Cahuenga Boulevard, North Hollywood

Lucy s’est bien démenée. Elle nous a trouvé un petit créneau au Baked Potatoe, un club à deux pas des studios Universal. L’endroit est incroyable, il n’y a que d’authentiques amateurs, dont pas mal sont eux-mêmes musiciens. Le décor est minimaliste, des vieilles affiches aux murs et des instruments pendus au plafond. La scène est minuscule, mais la bière est bonne et la nourriture acceptable, selon les standards de Los Angeles. Nous avons un créneau de quarante-cinq minutes, un peu court bien sûr. Il nous a fallu faire des choix. Depuis la première séance avec Stan, on a eu le temps de progresser. Trois semaines se sont écoulées et nous avons une dizaine de titres présentables. Nous en avons retenu cinq, ceux qui nous semblent les plus achevés, complétés par quelques reprises. Lucy est dans la salle, Nash et Mary aussi. Je remarque deux gars costauds à l’allure de bikers, installés au bar. Nous échangeons un regard, l'un deux lève le pouce. Mon ami m’a expliqué qu’il avait demandé un peu d’aide à son nouveau pote Sam Feelgood. Certains des membres de son chapter assurent la sécurité dans des concerts de rock ou de métal. Nash ne s’attend pas à des problèmes pour ce premier soir. Il ne pense pas que Leonardo ait eu vent de cette prestation qui n’a pratiquement pas été annoncée. Il a tout de même préféré assurer nos arrières.

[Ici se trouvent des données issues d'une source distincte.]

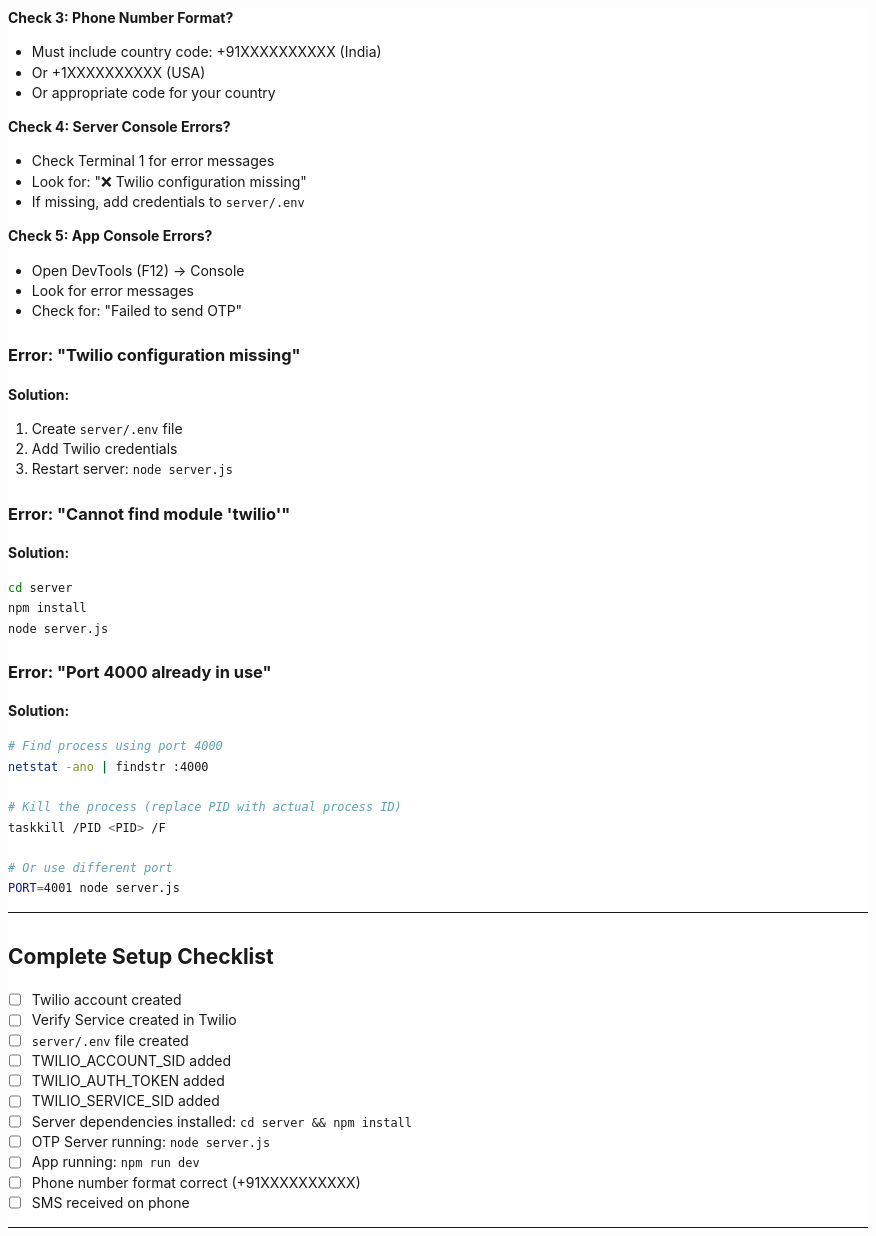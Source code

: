 **Check 3: Phone Number Format?**
- Must include country code: +91XXXXXXXXXX (India)
- Or +1XXXXXXXXXX (USA)
- Or appropriate code for your country

**Check 4: Server Console Errors?**
- Check Terminal 1 for error messages
- Look for: "❌ Twilio configuration missing"
- If missing, add credentials to `server/.env`

**Check 5: App Console Errors?**
- Open DevTools (F12) → Console
- Look for error messages
- Check for: "Failed to send OTP"

### Error: "Twilio configuration missing"

**Solution:**
1. Create `server/.env` file
2. Add Twilio credentials
3. Restart server: `node server.js`

### Error: "Cannot find module 'twilio'"

**Solution:**
```bash
cd server
npm install
node server.js
```

### Error: "Port 4000 already in use"

**Solution:**
```bash
# Find process using port 4000
netstat -ano | findstr :4000

# Kill the process (replace PID with actual process ID)
taskkill /PID <PID> /F

# Or use different port
PORT=4001 node server.js
```

---

## Complete Setup Checklist

- [ ] Twilio account created
- [ ] Verify Service created in Twilio
- [ ] `server/.env` file created
- [ ] TWILIO_ACCOUNT_SID added
- [ ] TWILIO_AUTH_TOKEN added
- [ ] TWILIO_SERVICE_SID added
- [ ] Server dependencies installed: `cd server && npm install`
- [ ] OTP Server running: `node server.js`
- [ ] App running: `npm run dev`
- [ ] Phone number format correct (+91XXXXXXXXXX)
- [ ] SMS received on phone

---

Nous avons eu une longue conversation il y a quelques jours. Je lui ai dit que j’avais l’intention de retourner vivre dans mon appartement à Echo Park. Je n’ai de toute façon pas de raison de penser que Giordano aurait pu établir une surveillance chez moi. Et puis, je ne veux plus me cacher. Je lui ai dit. S’il le faut, je préfère affronter ce gars en face, une bonne fois pour toutes. Mary continue à monter un dossier, mais les affaires sont bien cloisonnées. Elle n’a, pour le moment, rien pour impliquer le mafieux sérieusement. Les comptes de Chance sont bien tenus, la société paie des impôts pour son chiffre d’affaires publié. Les employés déclarés correspondent aux normes de la profession.

Mary s’est rendue au domicile de Jack Russo. Elle a constaté que le jardin n’avait pas été entretenu depuis un moment et que le courrier s’entasse dans la boîte à lettres. Un voisin lui a confirmé qu’il n’avait pas vu l’occupant ou sa voiture depuis près d’un mois. C’est déjà un bon point. Elle a ensuite fait de même chez Marconi à Buena Park. L’adresse correspond à une petite maison bien tenue, elle a pu voir des jouets d’enfant sur la véranda et du linge étendu au fond du jardin. L’homme de main semble avoir une famille. Mary a pu le vérifier un peu plus tard, à l’heure de la sortie des écoles. Une femme brune, sobrement habillée, a garé un vieux SUV Nissan Rogue devant le garage et deux bambins en sont sortis en se chamaillant. La femme a déchargé deux sacs de courses avant de rentrer dans la maison. Wendy Lord est tout aussi lisse. La secrétaire mène une vie ordinaire, passant la plupart de ses soirées à sortir avec des amies, toujours les mêmes, rentrant le plus souvent seule chez elle.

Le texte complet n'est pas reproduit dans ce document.